### YOUR ASSIGNMENT
Each line in the entries below that holds the string "pointer" must be copied.
........
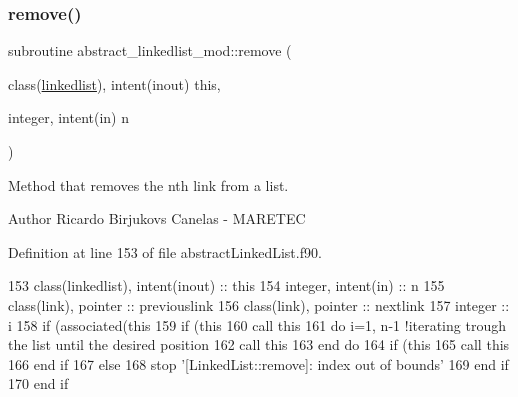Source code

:\subsubsection{\texorpdfstring{remove()}{remove()}}
{\footnotesize\ttfamily subroutine abstract\+\_\+linkedlist\+\_\+mod\+::remove (\begin{DoxyParamCaption}\item[{class(\mbox{\hyperlink{structabstract__linkedlist__mod_1_1linkedlist}{linkedlist}}), intent(inout)}]{this,  }\item[{integer, intent(in)}]{n }\end{DoxyParamCaption})\hspace{0.3cm}{\ttfamily [private]}}



Method that removes the nth link from a list. 

\begin{DoxyAuthor}{Author}
Ricardo Birjukovs Canelas -\/ M\+A\+R\+E\+T\+EC 
\end{DoxyAuthor}


Definition at line 153 of file abstract\+Linked\+List.\+f90.


\begin{DoxyCode}
153     \textcolor{keywordtype}{class}(linkedlist), \textcolor{keywordtype}{intent(inout)} :: this
154     \textcolor{keywordtype}{integer}, \textcolor{keywordtype}{intent(in)} :: n
155     \textcolor{keywordtype}{class}(link), \textcolor{keywordtype}{pointer} :: previouslink
156     \textcolor{keywordtype}{class}(link), \textcolor{keywordtype}{pointer} :: nextlink
157     \textcolor{keywordtype}{integer} :: i
158     \textcolor{keywordflow}{if} (\textcolor{keyword}{associated}(this%
159         \textcolor{keywordflow}{if} (this%
160             \textcolor{keyword}{call }this%
161             \textcolor{keywordflow}{do} i=1, n-1    \textcolor{comment}{!iterating trough the list until the desired position}
162                 \textcolor{keyword}{call }this%
163 \textcolor{keywordflow}{            end do}
164             \textcolor{keywordflow}{if} (this%
165                 \textcolor{keyword}{call }this%
166 \textcolor{keywordflow}{            end if}
167         \textcolor{keywordflow}{else}
168             stop \textcolor{stringliteral}{'[LinkedList::remove]: index out of bounds'}
169 \textcolor{keywordflow}{        end if}
170 \textcolor{keywordflow}{    end if}
\end{DoxyCode}
\mbox{\label{namespaceabstract__linkedlist__mod_ae725ed63dd3b08d29e1c4ff824e05589}}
........
### SOLUTION
155     \textcolor{keywordtype}{class}(link), \textcolor{keywordtype}{pointer} :: previouslink
156     \textcolor{keywordtype}{class}(link), \textcolor{keywordtype}{pointer} :: nextlink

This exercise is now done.